Les débats à l’Assemblée et au Sénat ont permis d’aboutir à un texte de compromis. La convergence des vues nous amène, je le crois, à une solution à la fois consensuelle et efficace. Le Groupe Les Indépendants la votera sans hésitation.
En première comme en deuxième lectures, notre Groupe avait soutenu la position de la Commission des Lois du Sénat sur l’article 1er, au sujet duquel se concentrait l’essentiel du débat.
Cet article prévoit la suspension provisoire, de plein droit, de l'exercice de l'autorité parentale et des droits de visite et d'hébergement, dès le stade des poursuites, pour le parent poursuivi pour crime contre l'autre parent ou pour crime ou agression sexuelle sur son enfant.
Notre Groupe jugeait plus pertinent de conserver le caractère temporaire de cette suspension, tout en laissant une place centrale au juge dans la procédure. Dans le texte issu de la Commission Mixte Paritaire, il n’est plus question du délai maximal de 6 mois qui avait été voté en première lecture par le Sénat. Mais le rôle du juge dans la procédure est renforcé.
Nous espérons que cette nouvelle mouture permettra de mieux protéger les enfants. Car c’est là, je crois, notre priorité : non pas d’abord punir plus sévèrement le parent ayant commis la violence, mais d’abord protéger l’enfant, en le mettant à l’abri des violences, tout en lui permettant de conserver un lien avec ses parents, pourvu que ce lien ne nuise pas à son développement personnel.
Ainsi, la nouvelle version de l’article 1er ne retient plus le cas des violences volontaires ayant entraîné une interruption temporaire de travail de plus de 8 jours, comme motif entraînant la suspension automatique de l'exercice de l'autorité parentale et des droits de visite et d'hébergement.
Cette version nous semble plus équilibrée.
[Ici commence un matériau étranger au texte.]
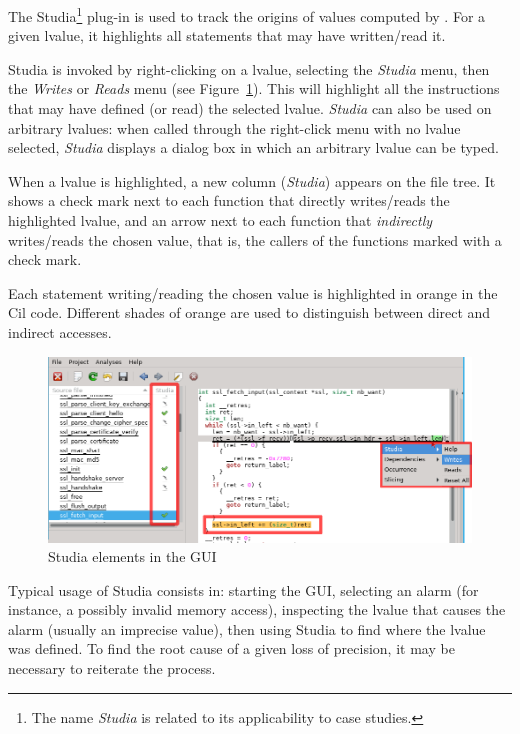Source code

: The Studia\footnote{The name \emph{Studia} is related to its applicability
to case studies.} plug-in is used to track the origins of values computed by \Eva{}.
For a given lvalue, it highlights all statements that may have written/read
it.

Studia is invoked by right-clicking on a lvalue, selecting the \emph{Studia}
menu, then the \emph{Writes} or \emph{Reads} menu (see Figure~\ref{fig:studia}).
This will highlight all the instructions that may have defined (or read)
the selected lvalue.
\emph{Studia} can also be used on arbitrary lvalues: when called through
the right-click menu with no lvalue selected, \emph{Studia} displays a
dialog box in which an arbitrary lvalue can be typed.

When a lvalue is highlighted, a new column (\emph{Studia}) appears on the
file tree. It shows a check mark next to each function that directly
writes/reads the highlighted lvalue, and an arrow next to each function
that \emph{indirectly} writes/reads the chosen value, that is, the callers of the
functions marked with a check mark.

Each statement writing/reading the chosen value is highlighted in orange in the
Cil code. Different shades of orange are used to distinguish between direct and
indirect accesses.

\begin{figure}[h!]
  \caption{\label{fig:studia}Studia elements in the GUI}
  \centering
    \includegraphics[width=\textwidth]{gui-images/studia}
\end{figure}

Typical usage of Studia consists in: starting the GUI, selecting an alarm
(for instance, a possibly invalid memory access), inspecting the lvalue
that causes the alarm (usually an imprecise value), then using Studia to find
where the lvalue was defined. To find the root cause of a given loss of
precision, it may be necessary to reiterate the process.

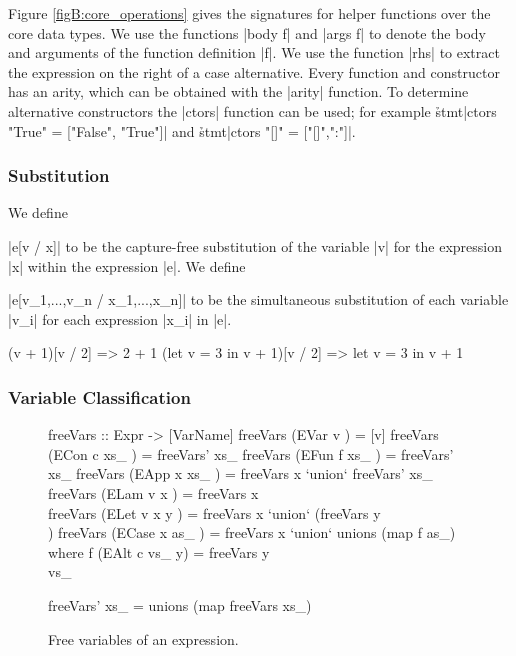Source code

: Figure \ref{figB:core_operations} gives the signatures for helper functions over the core data types. We use the functions |body f| and |args f| to denote the body and arguments of the function definition |f|. We use the function |rhs| to extract the expression on the right of a case alternative. Every function and constructor has an arity, which can be obtained with the |arity| function. To determine alternative constructors the |ctors| function can be used; for example \h{stmt}|ctors "True" = ["False", "True"]| and \h{stmt}|ctors "[]" = ["[]",":"]|.


\subsubsection{Substitution}

We define \ignore|e[v / x]| to be the capture-free substitution of the variable |v| for the expression |x| within the expression |e|. We define \ignore|e[v_1,...,v_n / x_1,...,x_n]| to be the simultaneous substitution of each variable |v_i| for each expression |x_i| in |e|.

\begin{example}
\ignore\begin{code}
(v + 1)[v / 2]               => 2 + 1
(let v = 3 in v + 1)[v / 2]  => let v = 3 in v + 1
\end{code}
\end{example}

\subsubsection{Variable Classification}

\begin{figure}
\begin{code}
freeVars :: Expr -> [VarName]
freeVars (EVar v       ) = [v]
freeVars (ECon c xs_   ) = freeVars' xs_
freeVars (EFun f xs_   ) = freeVars' xs_
freeVars (EApp x xs_   ) = freeVars x `union` freeVars' xs_
freeVars (ELam v x     ) = freeVars x \\ [v]
freeVars (ELet v x y   ) = freeVars x `union` (freeVars y \\ [v])
freeVars (ECase x as_  ) = freeVars x `union` unions (map f as_)
    where f (EAlt c vs_ y) = freeVars y \\ vs_

freeVars' xs_ = unions (map freeVars xs_)
\end{code}
\caption{Free variables of an expression.}
\label{figB:free_variables}
\end{figure}


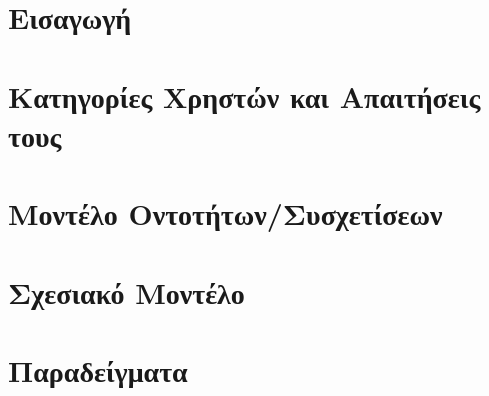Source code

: \documentclass[12pt]{article}
\begin{document}
\maketitle \newpage
{}
\tableofcontents \newpage

\section{Εισαγωγή}


\section{Κατηγορίες Χρηστών και Απαιτήσεις τους}


\section{Μοντέλο Οντοτήτων/Συσχετίσεων}


\section{Σχεσιακό Μοντέλο}


\section{Παραδείγματα}

\end{document}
Encore une fois, l’objectif n’est pas de protéger un parent violent, mais bien de préserver le développement de l’enfant.
C’est tout le sens des travaux menés depuis plus de 3 ans par la Commission Indépendante sur l’Inceste et les Violences Sexuelles faites aux Enfants, dite « CIIVISE ».
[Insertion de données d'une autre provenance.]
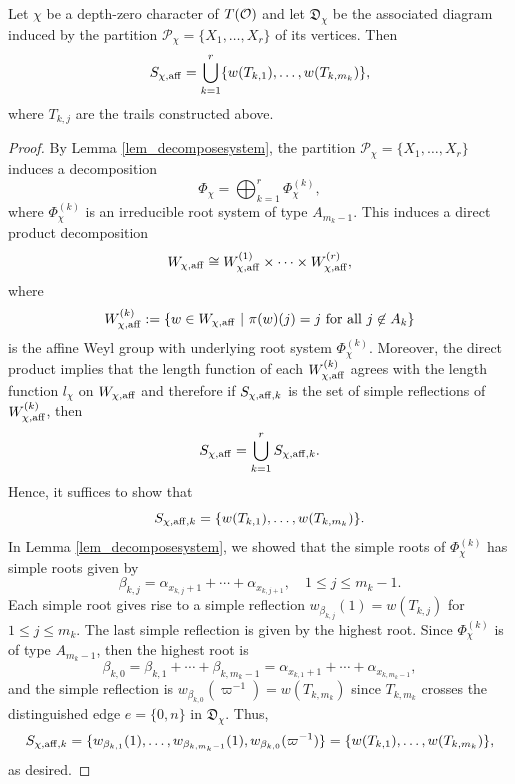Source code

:     \begin{proposition}\label{prop_Schi}
        Let $\chi$ be a depth-zero character of $T(\mathcal{O})$ and let $\mathfrak{D}_\chi$ be the associated diagram induced by the partition $\mathcal{P}_\chi=\{X_1,\ldots,X_r\}$ of its vertices. Then
        \begin{equation*}
            S_{\chi,\mathrm{aff}}=\bigcup_{k=1}^r \{w(T_{k,1}),\ldots,w(T_{k,m_k})\},
        \end{equation*}
        where $T_{k,j}$ are the trails constructed above. 
    \end{proposition}

    \begin{proof}

        By Lemma \ref{lem_decomposesystem}, the partition $\mathcal{P}_\chi=\{X_1,\ldots,X_r\}$ induces a decomposition 
        $$\Phi_\chi=\bigoplus_{k=1}^r\Phi_\chi^{(k)},$$
        where $\Phi_\chi^{(k)}$ is an irreducible root system of type $A_{m_k-1}$. This induces a direct product decomposition
        $$W_{\chi,\mathrm{aff}}\cong W_{\chi,\mathrm{aff}}^{(1)}\times\cdots\times W_{\chi,\mathrm{aff}}^{(r)},$$
        where 
        $$W_{\chi,\mathrm{aff}}^{(k)}:=\{w\in W_{\chi,\mathrm{aff}}\ |\ \pi(w)(j)=j\text{ for all }j\not\in A_k\}$$
        is the affine Weyl group with underlying root system $\Phi_\chi^{(k)}$.
        Moreover, the direct product implies that the length function of each $W_{\chi,\mathrm{aff}}^{(k)}$ agrees with the length function $l_\chi$ on $W_{\chi,\mathrm{aff}}$ and therefore if $S_{\chi,\mathrm{aff},k}$ is the set of simple reflections of $W_{\chi,\mathrm{aff}}^{(k)}$, then
        $$S_{\chi,\mathrm{aff}}=\bigcup_{k=1}^r S_{\chi,\mathrm{aff},k}.$$
        Hence, it suffices to show that 
        $$S_{\chi,\mathrm{aff},k}=\{w(T_{k,1}),\ldots,w(T_{k,m_k})\}.$$
        In Lemma \ref{lem_decomposesystem}, we showed that the simple roots of $\Phi_\chi^{(k)}$ has simple roots given by 
        $$\beta_{k,j}=\alpha_{x_{k,j}+1}+\cdots+\alpha_{x_{k,j+1}},\quad 1\leq j\leq m_k-1.$$
        Each simple root gives rise to a simple reflection $w_{\beta_{k,j}}(1)=w(T_{k,j})$ for $1\leq j\leq m_k$. The last simple reflection is given by the highest root. Since $\Phi_\chi^{(k)}$ is of type $A_{m_k-1}$, then the highest root is 
        $$\beta_{k,0}=\beta_{k,1}+\cdots+\beta_{k,m_k-1}=\alpha_{x_{k,1}+1}+\cdots+\alpha_{x_{k,m_k-1}},$$
        and the simple reflection is $w_{\beta_{k,0}}(\varpi^{-1})=w(T_{k,m_k})$ since $T_{k,m_k}$ crosses the distinguished edge $e=\{0,n\}$ in $\mathfrak{D}_\chi$. Thus,
        $$S_{\chi,\mathrm{aff},k}=\{w_{\beta_{k,1}}(1),\ldots,w_{\beta_{k,m_k-1}}(1),w_{\beta_{k,0}}(\varpi^{-1})\}=\{w(T_{k,1}),\ldots,w(T_{k,m_k})\},$$
        as desired.
    \end{proof}
        
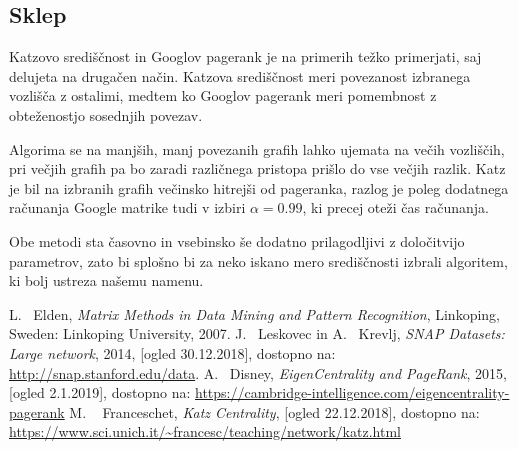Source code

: \documentclass[12pt,a4paper]{amsart}
\begin{document}
\subsection{Sklep}
Katzovo središčnost in Googlov pagerank je na primerih težko primerjati, saj delujeta na drugačen način. Katzova središčnost meri povezanost izbranega vozlišča z ostalimi, medtem ko Googlov pagerank meri pomembnost z obteženostjo sosednjih povezav. 

Algorima se na manjših, manj povezanih grafih lahko ujemata na večih vozliščih, pri večjih grafih pa bo zaradi različnega pristopa prišlo do vse večjih razlik. Katz je bil na izbranih grafih večinsko hitrejši od pageranka, razlog je poleg dodatnega računanja Google matrike tudi v izbiri $\alpha = 0.99$, ki precej oteži čas računanja. 

Obe metodi sta časovno in vsebinsko še dodatno prilagodljivi z določitvijo parametrov, zato bi splošno bi za neko iskano mero središčnosti izbrali algoritem, ki bolj ustreza našemu namenu. 

\begin{thebibliography}{99}
 L. ~Elden, \emph{Matrix Methods in Data Mining and Pattern Recognition}, Linkoping, Sweden: Linkoping University, 2007.
 J. ~Leskovec in A. ~Krevlj, \emph{SNAP Datasets: Large network}, 2014, [ogled 30.12.2018], dostopno na: \url{http://snap.stanford.edu/data}.
 A. ~Disney, \emph{EigenCentrality and PageRank}, 2015, [ogled 2.1.2019], dostopno na: \url{https://cambridge-intelligence.com/eigencentrality-pagerank}
M. ~ Franceschet, \emph{Katz Centrality}, [ogled 22.12.2018], dostopno na: \url{https://www.sci.unich.it/~francesc/teaching/network/katz.html}
\end{thebibliography}
\end{document}
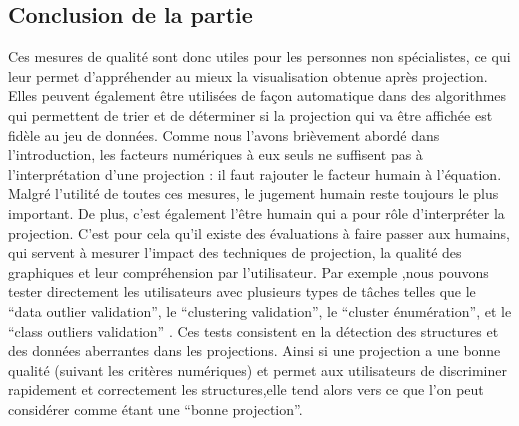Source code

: \subsection{Conclusion de la partie} 
Ces mesures de qualité sont donc utiles pour les personnes non spécialistes, ce qui leur permet d’appréhender au mieux la visualisation obtenue après projection.
Elles peuvent également être utilisées de façon automatique dans des algorithmes qui permettent de trier et de déterminer si la projection qui va être affichée est fidèle au jeu de données\cite{bertini2011quality-AutomatisationAlgo}. 
\newline
Comme nous l’avons brièvement abordé dans l'introduction, les facteurs numériques à eux seuls ne suffisent pas à l’interprétation d’une projection : il faut rajouter le facteur humain à l’équation.
Malgré l’utilité de toutes ces mesures, le jugement humain reste toujours le plus important\cite{AndradaTatu2010visual}. De plus, c'est également l’être humain qui a pour rôle d’interpréter la projection.  C’est pour cela qu’il existe des évaluations à faire passer aux humains, qui servent à mesurer l’impact des techniques de projection, la qualité des graphiques et leur compréhension par l’utilisateur. Par exemple ,nous pouvons tester directement les utilisateurs avec plusieurs types de tâches telles que le “data outlier validation”, le “clustering validation”, le “cluster énumération”, et le “class outliers validation” \cite{HeulotAnEvaluation}. 
Ces tests consistent en la détection des structures et des données aberrantes dans les projections.
Ainsi si une projection a une bonne qualité (suivant les critères numériques) et permet aux utilisateurs de discriminer rapidement et correctement les structures,elle tend alors vers ce que l’on peut considérer comme étant une “bonne projection”.
 





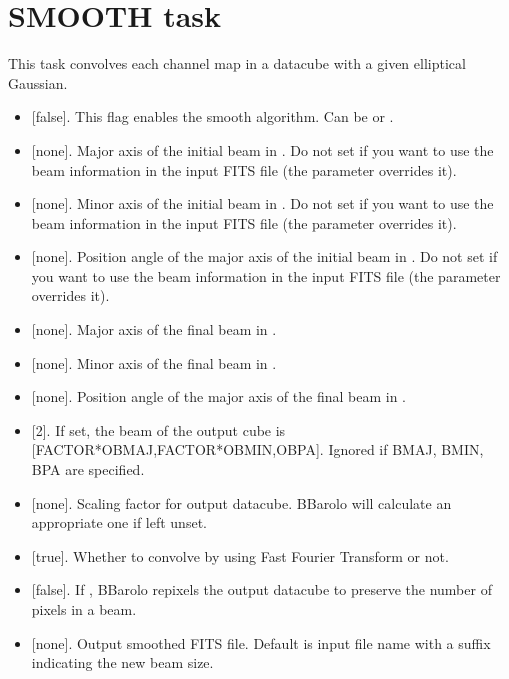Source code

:\documentclass[letterpaper,10pt,english]{sphinxmanual}
\begin{document}
\section{SMOOTH task}
\label{\detokenize{tasks:smooth-task}}\label{\detokenize{tasks:smoothtask}}
This task convolves each channel map in a datacube with a given elliptical Gaussian.
\begin{itemize}
\item {} 
 {[}false{]}. This flag enables the smooth algorithm. Can be  or .

\item {} 
 {[}none{]}. Major axis of the initial beam in . Do not set if you want to use the beam information in the input FITS file (the parameter overrides it).

\item {} 
 {[}none{]}. Minor axis of the initial beam in . Do not set if you want to use the beam information in the input FITS file (the parameter overrides it).

\item {} 
 {[}none{]}. Position angle of the major axis of the initial beam in . Do not set if you want to use the beam information in the input FITS file (the parameter overrides it).

\item {} 
 {[}none{]}. Major axis of the final beam in .

\item {} 
 {[}none{]}. Minor axis of the final beam in .

\item {} 
 {[}none{]}. Position angle of the major axis of the final beam in .

\item {} 
 {[}2{]}. If set, the beam of the output cube is {[}FACTOR*OBMAJ,FACTOR*OBMIN,OBPA{]}. Ignored if BMAJ, BMIN, BPA are specified.

\item {} 
 {[}none{]}. Scaling factor for output datacube. BBarolo will calculate an appropriate one if left unset.

\item {} 
 {[}true{]}. Whether to convolve by using Fast Fourier Transform or not.

\item {} 
 {[}false{]}. If , BBarolo repixels the output datacube to preserve the number of pixels in a beam.

\item {} 
 {[}none{]}. Output smoothed FITS file. Default is input file name with a suffix indicating the new beam size.

\end{itemize}
\end{document}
J’espère sincèrement que tout le temps pris par ces travaux, que ce soit au sein de la CIIVISE ou au sein du Parlement, ne sera pas interprété par toutes les victimes de violences comme le signe d’une lenteur inappropriée, mais bien comme le gage d’un travail sérieux, pondéré, ambitieux.
Dès après que le Parlement aura largement adopté ce texte, qui vise à mieux protéger les enfants, il faudra qu’il soit appliqué, avec rapidité et efficacité. Il en va de la crédibilité de l’action publique. Mais surtout, nous le devons à toutes les victimes de ces violences intrafamiliales.
SEUL LE PRONONCÉ FAIT FOI.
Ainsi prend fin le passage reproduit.